‘First Daughter’ Ivanka Trump reportedly used her personal email for White House business – despite her dad’s call for Hillary Clinton to be jailed for doing the same thing. The president’s daughter and White House advisor is said to have broken federal records rules by sending hundreds of messages discussing official government business on her own private email account. Ivanka allegedly ‘startled’ other aides with the volume of work emails sent from the personal account during 2017, then shocked them by claiming to be unaware of the rules when questioned about her behaviour, the Washington Post reported.

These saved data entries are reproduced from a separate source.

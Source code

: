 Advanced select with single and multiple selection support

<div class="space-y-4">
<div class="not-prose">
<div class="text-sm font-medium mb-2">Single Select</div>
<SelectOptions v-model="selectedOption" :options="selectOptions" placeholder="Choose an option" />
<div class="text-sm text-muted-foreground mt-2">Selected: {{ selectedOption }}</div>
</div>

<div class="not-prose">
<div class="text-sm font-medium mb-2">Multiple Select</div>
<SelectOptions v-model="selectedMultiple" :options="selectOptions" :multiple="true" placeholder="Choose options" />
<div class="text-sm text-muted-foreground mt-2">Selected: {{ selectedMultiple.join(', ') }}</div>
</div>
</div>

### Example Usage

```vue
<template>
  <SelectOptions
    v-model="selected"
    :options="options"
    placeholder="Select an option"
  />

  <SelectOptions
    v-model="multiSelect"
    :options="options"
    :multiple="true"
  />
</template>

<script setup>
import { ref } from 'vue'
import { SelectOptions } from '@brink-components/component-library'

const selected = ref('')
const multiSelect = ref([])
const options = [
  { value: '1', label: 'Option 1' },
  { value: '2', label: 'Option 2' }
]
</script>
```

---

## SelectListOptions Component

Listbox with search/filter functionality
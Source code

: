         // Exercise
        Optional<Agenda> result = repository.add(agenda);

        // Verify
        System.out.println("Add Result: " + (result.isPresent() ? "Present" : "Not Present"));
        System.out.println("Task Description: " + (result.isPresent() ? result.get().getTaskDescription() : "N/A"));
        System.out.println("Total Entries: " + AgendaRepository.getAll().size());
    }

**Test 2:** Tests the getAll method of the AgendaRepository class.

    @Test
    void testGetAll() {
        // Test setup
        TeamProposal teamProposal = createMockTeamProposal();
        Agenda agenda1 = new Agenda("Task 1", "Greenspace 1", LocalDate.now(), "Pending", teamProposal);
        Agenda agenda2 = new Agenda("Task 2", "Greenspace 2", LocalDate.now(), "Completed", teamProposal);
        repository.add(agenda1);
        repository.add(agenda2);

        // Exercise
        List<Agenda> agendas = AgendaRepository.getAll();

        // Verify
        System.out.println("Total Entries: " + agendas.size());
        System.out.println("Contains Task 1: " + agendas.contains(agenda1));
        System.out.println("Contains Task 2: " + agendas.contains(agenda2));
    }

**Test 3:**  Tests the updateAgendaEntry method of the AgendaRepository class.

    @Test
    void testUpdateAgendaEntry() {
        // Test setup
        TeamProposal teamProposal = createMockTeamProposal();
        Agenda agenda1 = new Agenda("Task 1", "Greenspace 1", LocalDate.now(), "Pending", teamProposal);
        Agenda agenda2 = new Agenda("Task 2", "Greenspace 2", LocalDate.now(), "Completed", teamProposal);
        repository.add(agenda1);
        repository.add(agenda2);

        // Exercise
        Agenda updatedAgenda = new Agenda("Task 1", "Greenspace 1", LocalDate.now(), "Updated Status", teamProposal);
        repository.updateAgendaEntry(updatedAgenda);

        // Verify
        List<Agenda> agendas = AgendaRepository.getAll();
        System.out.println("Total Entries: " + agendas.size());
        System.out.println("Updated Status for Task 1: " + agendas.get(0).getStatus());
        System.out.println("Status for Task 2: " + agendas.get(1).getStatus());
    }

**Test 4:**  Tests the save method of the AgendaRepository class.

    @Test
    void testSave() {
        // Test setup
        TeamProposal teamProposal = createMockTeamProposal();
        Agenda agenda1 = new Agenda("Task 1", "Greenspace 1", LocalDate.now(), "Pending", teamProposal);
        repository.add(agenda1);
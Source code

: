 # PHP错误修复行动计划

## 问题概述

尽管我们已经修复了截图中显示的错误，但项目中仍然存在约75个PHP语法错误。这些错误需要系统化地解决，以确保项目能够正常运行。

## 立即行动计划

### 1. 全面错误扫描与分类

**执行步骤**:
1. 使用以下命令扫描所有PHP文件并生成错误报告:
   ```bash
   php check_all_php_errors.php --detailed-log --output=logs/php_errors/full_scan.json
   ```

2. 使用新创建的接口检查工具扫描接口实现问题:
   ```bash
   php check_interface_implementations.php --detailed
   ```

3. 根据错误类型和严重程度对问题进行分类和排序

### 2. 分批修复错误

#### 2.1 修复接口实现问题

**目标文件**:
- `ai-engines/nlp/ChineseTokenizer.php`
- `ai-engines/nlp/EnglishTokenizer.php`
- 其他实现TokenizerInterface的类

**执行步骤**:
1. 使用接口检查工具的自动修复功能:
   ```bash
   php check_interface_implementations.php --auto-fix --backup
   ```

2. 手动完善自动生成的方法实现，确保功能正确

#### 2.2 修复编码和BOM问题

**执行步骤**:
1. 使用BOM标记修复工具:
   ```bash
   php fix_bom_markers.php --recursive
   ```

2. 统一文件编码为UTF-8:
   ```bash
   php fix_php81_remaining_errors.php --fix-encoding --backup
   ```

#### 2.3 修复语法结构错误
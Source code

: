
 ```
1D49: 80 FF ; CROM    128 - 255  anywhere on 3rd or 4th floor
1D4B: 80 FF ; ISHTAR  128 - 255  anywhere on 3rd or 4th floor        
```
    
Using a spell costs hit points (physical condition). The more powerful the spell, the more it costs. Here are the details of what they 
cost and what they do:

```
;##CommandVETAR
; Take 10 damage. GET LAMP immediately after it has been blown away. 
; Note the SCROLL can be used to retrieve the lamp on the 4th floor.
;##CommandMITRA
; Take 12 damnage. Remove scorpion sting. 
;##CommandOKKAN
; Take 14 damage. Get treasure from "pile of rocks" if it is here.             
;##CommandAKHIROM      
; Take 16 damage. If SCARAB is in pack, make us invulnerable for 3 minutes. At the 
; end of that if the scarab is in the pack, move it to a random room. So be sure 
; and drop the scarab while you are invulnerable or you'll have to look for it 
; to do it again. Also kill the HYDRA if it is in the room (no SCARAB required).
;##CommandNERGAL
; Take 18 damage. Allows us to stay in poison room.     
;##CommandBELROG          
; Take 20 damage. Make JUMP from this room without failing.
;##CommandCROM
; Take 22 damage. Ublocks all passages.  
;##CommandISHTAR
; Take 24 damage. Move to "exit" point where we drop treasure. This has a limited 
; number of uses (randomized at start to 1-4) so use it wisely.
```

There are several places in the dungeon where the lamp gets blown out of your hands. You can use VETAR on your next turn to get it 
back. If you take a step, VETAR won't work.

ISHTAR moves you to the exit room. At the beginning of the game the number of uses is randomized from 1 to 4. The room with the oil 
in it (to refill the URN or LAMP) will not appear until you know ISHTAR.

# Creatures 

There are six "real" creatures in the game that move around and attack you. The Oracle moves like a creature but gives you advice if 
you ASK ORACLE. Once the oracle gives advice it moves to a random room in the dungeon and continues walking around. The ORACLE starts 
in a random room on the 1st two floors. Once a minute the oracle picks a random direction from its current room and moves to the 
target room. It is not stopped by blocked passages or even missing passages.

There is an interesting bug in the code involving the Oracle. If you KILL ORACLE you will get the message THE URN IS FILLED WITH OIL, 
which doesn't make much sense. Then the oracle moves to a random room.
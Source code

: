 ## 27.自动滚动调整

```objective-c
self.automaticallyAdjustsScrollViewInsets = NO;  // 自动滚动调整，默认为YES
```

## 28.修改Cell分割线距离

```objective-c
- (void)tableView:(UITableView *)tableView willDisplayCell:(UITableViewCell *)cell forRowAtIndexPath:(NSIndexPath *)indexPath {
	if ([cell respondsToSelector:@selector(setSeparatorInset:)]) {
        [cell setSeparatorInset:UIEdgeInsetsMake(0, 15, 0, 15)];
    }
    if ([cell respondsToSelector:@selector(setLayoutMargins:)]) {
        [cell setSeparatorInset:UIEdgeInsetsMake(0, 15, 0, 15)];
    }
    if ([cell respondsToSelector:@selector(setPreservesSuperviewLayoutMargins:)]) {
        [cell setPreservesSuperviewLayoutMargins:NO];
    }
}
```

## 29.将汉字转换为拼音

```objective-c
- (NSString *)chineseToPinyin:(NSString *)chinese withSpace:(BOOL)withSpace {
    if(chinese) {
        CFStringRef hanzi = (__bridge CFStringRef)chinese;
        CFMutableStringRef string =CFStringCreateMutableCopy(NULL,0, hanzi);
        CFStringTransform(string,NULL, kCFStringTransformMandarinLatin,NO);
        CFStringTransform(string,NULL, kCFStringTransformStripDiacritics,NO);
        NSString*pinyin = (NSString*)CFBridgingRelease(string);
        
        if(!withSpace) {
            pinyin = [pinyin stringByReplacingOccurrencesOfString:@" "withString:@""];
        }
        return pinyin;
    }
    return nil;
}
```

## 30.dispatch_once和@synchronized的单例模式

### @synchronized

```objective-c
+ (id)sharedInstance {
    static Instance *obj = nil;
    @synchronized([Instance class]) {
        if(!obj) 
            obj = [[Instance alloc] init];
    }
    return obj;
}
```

She is accused of the breach even after her dad repeatedly targeted Clinton during his 2016 presidential campaign for doing the same while working as Secretary of State. Donald Trump famously nicknamed his rival ‘Crooked Hillary,’ with supporters still chanting ‘Lock her up,’ when the president mentions the 2016 Democrat nominee during Republican rallies.
He accused Clinton of corruption ‘on a scale we have never seen before,’ and branded the email scandal bigger than the Watergate fiasco which was then-President Richard Nixon resign in 1974. Peter Mirijanian, who works for for Ivanka’s lawyer Abbe Lowell said she only used the private email account before being briefed on the rules, and that none of the First Daughter’s emails contained classified information. Mirijanian said: ‘While transitioning into government, after she was given an official account but until the White House provided her the same guidance they had given others who started before she did, Ms. Trump sometimes used her personal account, almost always for logistics and scheduling concerning her family.’
Ivanka has since turned over all government-related emails to officials, with Mirijanian also stressing that, unlike Clinton, Ivanka did not have a private email server in her own home. And he added that, unlike Clinton, Ivanka never deleted any of her emails. Clinton was condemned after it was revealed 110 emails sent to her private address and stored on her private home server contained classified information. News of her blunder shadowed her White House campaign for much of 2016, with then-FBI Director James Comey announcing shortly before the election that she had been reckless, but had not broken the law.
Metro.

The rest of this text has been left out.